Kennen wir uns…

Jeder kennt die pein­li­che Situa­tion: du grüßt jeman­den, doch dein Gegen­über hat keine Ahnung, wer du bist. Sofort rat­tern seine Räder. Sekun­den­schnell durch­läuft er alle erdenk­li­chen Situa­tio­nen und Orte auf der Suche nach dem Moment, wann er dein Gesicht schon einmal getrof­fen hatte. Doch alle Mühe umsonst. Die tief ver­bor­gene Erin­ne­rung will nicht zum Vor­schein treten.

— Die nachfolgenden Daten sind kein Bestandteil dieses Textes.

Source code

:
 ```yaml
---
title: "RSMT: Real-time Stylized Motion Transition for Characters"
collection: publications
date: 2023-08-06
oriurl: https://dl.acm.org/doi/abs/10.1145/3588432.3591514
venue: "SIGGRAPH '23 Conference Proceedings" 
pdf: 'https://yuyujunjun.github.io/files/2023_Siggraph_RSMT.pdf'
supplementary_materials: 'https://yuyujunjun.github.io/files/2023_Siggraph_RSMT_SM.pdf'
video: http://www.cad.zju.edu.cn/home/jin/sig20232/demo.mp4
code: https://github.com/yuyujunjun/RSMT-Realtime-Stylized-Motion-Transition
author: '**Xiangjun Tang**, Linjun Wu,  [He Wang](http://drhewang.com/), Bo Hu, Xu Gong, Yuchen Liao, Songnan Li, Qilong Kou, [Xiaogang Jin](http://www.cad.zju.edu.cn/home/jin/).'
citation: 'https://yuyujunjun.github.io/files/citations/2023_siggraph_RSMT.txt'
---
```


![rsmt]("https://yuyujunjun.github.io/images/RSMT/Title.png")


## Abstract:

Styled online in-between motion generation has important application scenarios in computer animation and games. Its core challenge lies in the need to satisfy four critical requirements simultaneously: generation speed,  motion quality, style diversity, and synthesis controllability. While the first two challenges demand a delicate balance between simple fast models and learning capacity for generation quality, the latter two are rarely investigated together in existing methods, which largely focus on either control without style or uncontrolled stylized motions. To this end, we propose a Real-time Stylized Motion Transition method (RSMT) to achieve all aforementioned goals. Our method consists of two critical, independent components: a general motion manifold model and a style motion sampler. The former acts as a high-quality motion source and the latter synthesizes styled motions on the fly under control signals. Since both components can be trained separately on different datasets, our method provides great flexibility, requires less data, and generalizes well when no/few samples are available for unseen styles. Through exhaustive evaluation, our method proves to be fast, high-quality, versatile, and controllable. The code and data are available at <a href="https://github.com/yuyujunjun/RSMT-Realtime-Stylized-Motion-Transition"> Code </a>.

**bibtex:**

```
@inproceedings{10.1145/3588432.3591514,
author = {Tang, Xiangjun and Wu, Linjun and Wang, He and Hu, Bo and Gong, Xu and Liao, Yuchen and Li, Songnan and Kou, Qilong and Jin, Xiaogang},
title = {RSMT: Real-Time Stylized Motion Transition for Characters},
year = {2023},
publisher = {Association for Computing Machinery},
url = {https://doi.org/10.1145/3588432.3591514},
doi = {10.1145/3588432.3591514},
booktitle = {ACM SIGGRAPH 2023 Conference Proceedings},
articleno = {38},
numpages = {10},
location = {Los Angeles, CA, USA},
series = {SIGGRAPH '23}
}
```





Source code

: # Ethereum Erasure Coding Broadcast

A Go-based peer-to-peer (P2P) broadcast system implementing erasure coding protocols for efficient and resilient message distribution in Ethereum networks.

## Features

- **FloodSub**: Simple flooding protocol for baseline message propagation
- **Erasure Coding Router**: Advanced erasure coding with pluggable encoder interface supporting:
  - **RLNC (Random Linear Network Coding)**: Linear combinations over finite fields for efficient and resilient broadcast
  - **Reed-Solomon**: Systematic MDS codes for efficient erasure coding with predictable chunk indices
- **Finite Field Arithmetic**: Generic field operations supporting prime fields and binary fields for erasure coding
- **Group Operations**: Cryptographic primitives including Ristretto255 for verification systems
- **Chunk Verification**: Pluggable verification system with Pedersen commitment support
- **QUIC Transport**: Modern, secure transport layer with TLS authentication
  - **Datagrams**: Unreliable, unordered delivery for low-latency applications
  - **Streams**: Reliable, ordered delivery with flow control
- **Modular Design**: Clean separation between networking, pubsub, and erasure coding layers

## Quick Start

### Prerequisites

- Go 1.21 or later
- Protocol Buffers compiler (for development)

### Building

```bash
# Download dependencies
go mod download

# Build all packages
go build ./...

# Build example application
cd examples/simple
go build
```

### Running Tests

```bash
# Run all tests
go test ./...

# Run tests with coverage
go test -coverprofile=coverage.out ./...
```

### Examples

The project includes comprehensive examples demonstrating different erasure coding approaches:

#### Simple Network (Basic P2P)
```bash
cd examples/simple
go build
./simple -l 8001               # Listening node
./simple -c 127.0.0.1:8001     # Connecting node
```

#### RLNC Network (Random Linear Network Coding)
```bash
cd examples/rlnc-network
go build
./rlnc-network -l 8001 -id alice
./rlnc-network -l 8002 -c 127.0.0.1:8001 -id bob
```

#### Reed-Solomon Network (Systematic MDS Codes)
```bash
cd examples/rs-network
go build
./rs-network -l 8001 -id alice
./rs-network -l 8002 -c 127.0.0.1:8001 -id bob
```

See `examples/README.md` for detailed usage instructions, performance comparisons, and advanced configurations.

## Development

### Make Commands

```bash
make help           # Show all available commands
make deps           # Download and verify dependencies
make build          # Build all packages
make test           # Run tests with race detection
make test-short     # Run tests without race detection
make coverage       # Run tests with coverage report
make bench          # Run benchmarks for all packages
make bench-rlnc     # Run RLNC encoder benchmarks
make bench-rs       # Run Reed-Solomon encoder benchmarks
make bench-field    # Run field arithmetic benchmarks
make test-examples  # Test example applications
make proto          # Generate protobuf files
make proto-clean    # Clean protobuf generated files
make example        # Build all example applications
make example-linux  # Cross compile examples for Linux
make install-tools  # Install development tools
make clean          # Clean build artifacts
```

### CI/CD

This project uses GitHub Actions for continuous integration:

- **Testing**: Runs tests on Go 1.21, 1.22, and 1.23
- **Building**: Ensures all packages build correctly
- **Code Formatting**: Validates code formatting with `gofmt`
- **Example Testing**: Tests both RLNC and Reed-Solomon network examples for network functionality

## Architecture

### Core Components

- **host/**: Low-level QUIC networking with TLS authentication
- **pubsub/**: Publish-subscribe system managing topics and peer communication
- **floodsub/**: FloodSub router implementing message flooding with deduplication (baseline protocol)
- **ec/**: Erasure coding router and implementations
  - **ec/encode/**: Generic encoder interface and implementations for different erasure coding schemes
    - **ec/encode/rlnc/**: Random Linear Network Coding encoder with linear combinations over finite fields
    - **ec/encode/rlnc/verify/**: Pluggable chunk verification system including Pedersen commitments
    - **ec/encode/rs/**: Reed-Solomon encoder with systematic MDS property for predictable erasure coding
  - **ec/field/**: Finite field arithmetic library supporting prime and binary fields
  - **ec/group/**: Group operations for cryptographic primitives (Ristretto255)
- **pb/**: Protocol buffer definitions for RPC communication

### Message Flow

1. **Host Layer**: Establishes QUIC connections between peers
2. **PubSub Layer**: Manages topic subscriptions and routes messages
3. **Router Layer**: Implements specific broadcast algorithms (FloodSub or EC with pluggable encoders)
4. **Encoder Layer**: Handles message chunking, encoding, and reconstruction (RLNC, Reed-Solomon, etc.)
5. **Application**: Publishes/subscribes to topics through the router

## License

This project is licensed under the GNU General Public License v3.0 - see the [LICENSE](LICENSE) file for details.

Glück­li­cher­weise pas­sie­ren solche Situa­tio­nen nicht all zu häufig. Es sei denn, man leidet an der erst seit 1947 bekann­ten Pro­so­pa­gno­sie – der Gesichts­blind­heit (grie­chisch „pro­so­pon” – Gesicht, „agno­sia” – Nicht­er­ken­nen). Man unter­schei­det zwei Arten: Die durch gehirn­be­trof­fene Unfälle erwor­bene Pro­so­pa­gno­sie ist sel­te­ner ver­brei­tet und kann dazu führen, dass man Gesich­ter von Bekann­ten, Freun­den oder sogar Eltern und Kin­dern nicht wie­der­erkennt, oder Men­schen­ge­sich­ter sogar mit Gegen­stän­den ver­wech­selt. Solche Fälle treten aber eher selten auf.

Häu­fi­ger ver­tre­ten ist die ange­bo­rene Pro­so­pa­gno­sie. Hier­bei han­delt es sich um eine ange­bo­rene Teil­leis­tungs­schwä­che des Gehirns, wodurch der Betrof­fene Pro­bleme hat, ein Gesicht einer Person sicher zuzu­ord­nen, was nur durch mehr­ma­li­ges Wie­der­be­geg­nen der Person lang­sam zu behe­ben ist.

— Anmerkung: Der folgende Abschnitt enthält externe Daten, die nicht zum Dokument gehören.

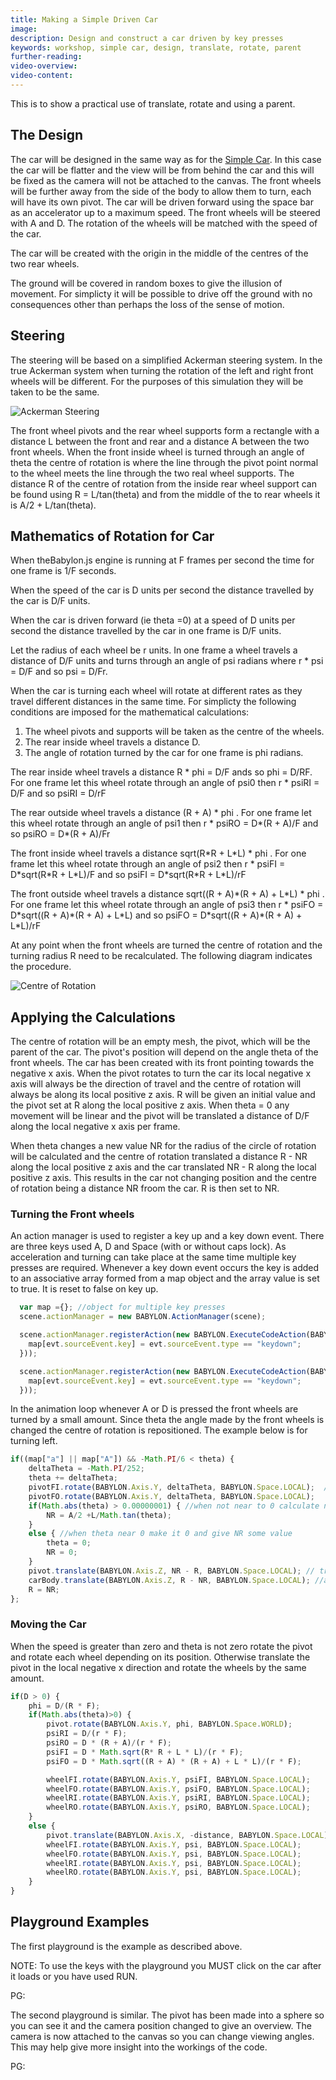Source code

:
 ```yaml
---
title: Making a Simple Driven Car
image:
description: Design and construct a car driven by key presses
keywords: workshop, simple car, design, translate, rotate, parent
further-reading:
video-overview:
video-content:
---
```


This is to show a practical use of translate, rotate and using a parent.

## The Design

The car will be designed in the same way as for the [Simple Car](/guidedLearning/workshop/Car_Path). In this case the car will be flatter and the view will be from behind
the car and this will be fixed as the camera will not be attached to the canvas. The front wheels will be further away from the side of the body
to allow them to turn, each will have its own pivot. The car will be driven forward using the space bar as an accelerator up to a maximum speed.
The front wheels will be steered with A and D. The rotation of the wheels will be matched with the speed of the car.

The car will be created with the origin in the middle of the centres of the two rear wheels.

The ground will be covered in random boxes to give the illusion of movement. For simplicty it will be possible to drive off the ground with
no consequences other than perhaps the loss of the sense of motion.

## Steering

The steering will be based on a simplified Ackerman steering system. In the true Ackerman system when turning
the rotation of the left and right front wheels will be different. For the purposes of this simulation they will
be taken to be the same.

![Ackerman Steering](/img/samples/ackerman.jpg)

The front wheel pivots and the rear wheel supports form a rectangle with a distance L between the front and rear and a distance A
between the two front wheels. When the front inside wheel is turned through an angle of theta the centre of rotation is where the
line through the pivot point normal to the wheel meets the line through the two real wheel supports.
The distance R of the centre of rotation from the inside rear wheel support can be found using R = L/tan(theta) and from the middle
of the to rear wheels it is A/2 + L/tan(theta).

## Mathematics of Rotation for Car

When theBabylon.js engine is running at F frames per second the time for one frame is 1/F seconds.

When the speed of the car is D units per second the distance travelled by the car is D/F units.

When the car is driven forward (ie theta =0) at a speed of D units per second the distance travelled by the car in one frame is D/F units.

Let the radius of each wheel be r units. In one frame a wheel travels a distance of D/F units and turns through an angle of psi radians
where r * psi = D/F and so psi = D/Fr.


When the car is turning each wheel will rotate at different rates as they travel different distances in the same time. For simplicty the following
conditions are imposed for the mathematical calculations:

1. The wheel pivots and supports will be taken as the centre of the wheels.
2. The rear inside wheel travels a distance D.
3. The angle of rotation turned by the car for one frame is phi radians.

The rear inside wheel travels a distance R * phi = D/F ands so phi = D/RF.
For one frame let this wheel rotate through an angle of psi0 then
r * psiRI = D/F and so psiRI = D/rF

The rear outside wheel travels a distance (R + A) * phi .
For one frame let this wheel rotate through an angle of psi1 then
r * psiRO = D\*(R + A)/F and so psiRO = D*(R + A)/Fr

The front inside wheel travels a distance sqrt(R\*R + L\*L) * phi .
For one frame let this wheel rotate through an angle of psi2 then
r * psiFI =  D\*sqrt(R\*R + L\*L)/F and so psiFI = D*sqrt(R\*R + L\*L)/rF

The front outside wheel travels a distance sqrt((R + A)\*(R + A) + L\*L) * phi .
For one frame let this wheel rotate through an angle of psi3 then
r * psiFO =  D\*sqrt((R + A)\*(R + A) + L\*L) and so psiFO = D\*sqrt((R + A)\*(R + A) + L\*L)/rF

At any point when the front wheels are turned the centre of rotation and the turning radius R need to be recalculated.
The following diagram indicates the procedure.

![Centre of Rotation](/img/samples/car3.jpg)

## Applying the Calculations

The centre of rotation will be an empty mesh, the pivot, which will be the parent of the car. The pivot's position
will depend on the angle theta of the front wheels. The car has been created with its front pointing towards the negative x axis.
When the pivot rotates to turn the car its local negative x axis will always be the direction of travel and the centre of rotation
will always be along its local positive z axis.
R will be given an initial value and the pivot set at R along the local positive z axis. When theta = 0 any movement will be linear and the pivot will
be translated a distance of D/F along the local negative x axis per frame.

When theta changes a new value NR for the radius of the circle of rotation will be calculated and the centre of rotation translated a distance
R - NR along the local positive z axis and the car translated NR - R along the local positive z axis. This results in the car not changing position
and the centre of rotation being a distance NR froom the car. R is then set to NR.

### Turning the Front wheels

An action manager is used to register a key up and a key down event. There are three keys used A, D and Space (with or without caps lock).
As acceleration and turning can take place at the same time multiple key presses are required. Whenever a key down event occurs the key is added to
an associative array formed from a map object and the array value is set to true. It is reset to false on key up.

```javascript
  var map ={}; //object for multiple key presses
  scene.actionManager = new BABYLON.ActionManager(scene);

  scene.actionManager.registerAction(new BABYLON.ExecuteCodeAction(BABYLON.ActionManager.OnKeyDownTrigger, function (evt) {
    map[evt.sourceEvent.key] = evt.sourceEvent.type == "keydown";
  }));

  scene.actionManager.registerAction(new BABYLON.ExecuteCodeAction(BABYLON.ActionManager.OnKeyUpTrigger, function (evt) {
    map[evt.sourceEvent.key] = evt.sourceEvent.type == "keydown";
  }));
```

In the animation loop whenever A or D is pressed the front wheels are turned by a small amount. Since theta the angle made by the front wheels
is changed the centre of rotation is repositioned. The example below is for turning left.

```javascript
if((map["a"] || map["A"]) && -Math.PI/6 < theta) {
	deltaTheta = -Math.PI/252;
	theta += deltaTheta;
	pivotFI.rotate(BABYLON.Axis.Y, deltaTheta, BABYLON.Space.LOCAL);  //turn front wheels
	pivotFO.rotate(BABYLON.Axis.Y, deltaTheta, BABYLON.Space.LOCAL);
	if(Math.abs(theta) > 0.00000001) { //when not near to 0 calculate new radius of rotation
		NR = A/2 +L/Math.tan(theta);
	}
	else { //when theta near 0 make it 0 and give NR some value
		theta = 0;
		NR = 0;
	}
	pivot.translate(BABYLON.Axis.Z, NR - R, BABYLON.Space.LOCAL); // translate pivot to centre of rotation from current position
	carBody.translate(BABYLON.Axis.Z, R - NR, BABYLON.Space.LOCAL); //as this translation will move the car translate it back to where it was
	R = NR;
};
```

### Moving the Car

When the speed is greater than zero and theta is not zero rotate the pivot and rotate each wheel depending on its position. Otherwise translate the pivot in the local negative x direction
and rotate the wheels by the same amount.

```javascript
if(D > 0) {
	phi = D/(R * F);
	if(Math.abs(theta)>0) {
	 	pivot.rotate(BABYLON.Axis.Y, phi, BABYLON.Space.WORLD);
		psiRI = D/(r * F);
		psiRO = D * (R + A)/(r * F);
		psiFI = D * Math.sqrt(R* R + L * L)/(r * F);
		psiFO = D * Math.sqrt((R + A) * (R + A) + L * L)/(r * F);

		wheelFI.rotate(BABYLON.Axis.Y, psiFI, BABYLON.Space.LOCAL);
		wheelFO.rotate(BABYLON.Axis.Y, psiFO, BABYLON.Space.LOCAL);
		wheelRI.rotate(BABYLON.Axis.Y, psiRI, BABYLON.Space.LOCAL);
		wheelRO.rotate(BABYLON.Axis.Y, psiRO, BABYLON.Space.LOCAL);
 	}
 	else {
	 	pivot.translate(BABYLON.Axis.X, -distance, BABYLON.Space.LOCAL);
		wheelFI.rotate(BABYLON.Axis.Y, psi, BABYLON.Space.LOCAL);
		wheelFO.rotate(BABYLON.Axis.Y, psi, BABYLON.Space.LOCAL);
		wheelRI.rotate(BABYLON.Axis.Y, psi, BABYLON.Space.LOCAL);
		wheelRO.rotate(BABYLON.Axis.Y, psi, BABYLON.Space.LOCAL);
 	}
}
```

## Playground Examples

The first playground is the example as described above.

NOTE: To use the keys with the playground you MUST click on the car after it loads or you have used RUN.

PG: <Playground id="#102TBD#31" title="Driven Car" description="View behind the car."/>

The second playground is similar. The pivot has been made into a sphere so you can see it and the camera position changed to give
an overview. The camera is now attached to the canvas so you can change viewing angles. This may help give more insight into
the workings of the code.

PG: <Playground id="#102TBD#33" title="Driven Car Overview" description="Visible pivot and flexible camera view"/>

Bei Fami­li­en­mit­glie­dern und engen Freun­den tritt dieses Pro­blem nicht mehr auf und berei­tet dem sozia­len Umfeld somit keine großen Schwierigkeiten.

Schät­zun­gen zufolge ist die ange­bo­rene Pro­so­pa­gno­sie weiter ver­brei­tet als früher ange­nom­men. Ein bis zwei Pro­zent der Bevöl­ke­rung sollen davon betrof­fen sein. Eine davon ist Janine Greyer. Der 27-jäh­ri­gen Stu­den­tin der FU Berlin wäre ihre Krank­heit wohl nie auf­ge­fal­len, wenn nicht ihre Freunde zu Kin­des­zei­ten sie immer damit auf­ge­zo­gen hätten, dass sie keine Schau­spie­ler oder Sänger kannte. Janine kannte sie schon, nur konnte sie sich nie an ihre Gesich­ter erin­nern. „Ich erkenne nie einen Schau­spie­ler, außer Brad Pitt und George Cloo­ney.“ Sie lacht und erin­nert sich an Geschich­ten, wo sie sich Leuten vor­stellte, die sie eigent­lich schon kannte. „Einmal war ich bei einer Hoch­zeit von einem Bekann­ten. Tage später lernte ich ein paar neue Leute in einer Bar kennen. Als ich mich einem von ihnen vor­stellte, ant­wor­tete er ‚Ich kenn dich doch schon. Du musst ja ziem­lich betrun­ken gewe­sen sein!’ Es stellte sich heraus, dass er der Bräu­ti­gam war.” 

Beson­ders zu stören scheint Janine die Krank­heit nicht. „Man sieht ja, es ist eher lustig, als schlimm. Blöd ist es nur im Beruf, wenn man sich nicht an wich­tige Geschäfts­part­ner erin­nern kann. Das kann dann als Igno­ranz oder Hoch­nä­sig­keit gewer­tet werden.“ Aber im Grunde bedeu­tet das Wissen um Pro­so­pa­gno­sie nichts ande­res, als dass man einer beson­de­ren Erin­ne­rungs­schwä­che einen Namen gibt. Im Leben der Betrof­fe­nen ändert sich kaum etwas.

Einen Vor­teil scheint die Sache aber zu haben: Einen ersten schlech­ten Ein­druck kann man wieder wett­ma­chen, oder? „Nein! Men­schen, die einen beson­ders schlech­ten ersten Ein­druck hin­ter­las­sen haben, krie­gen keine zweite Chance”, stellt Janine klar. „Denn an beson­ders nette oder unsym­pa­thi­sche Leute erin­nere ich mich dann doch.“

Aber nicht, dass ihr jetzt denkt, nur weil sich jemand nicht an euch erin­nert, ist er gleich Pro­so­pa­gnos­ti­ker. Manch­mal lag es dann doch am eige­nen Beneh­men, dass lieber samt euch ver­ges­sen werden will.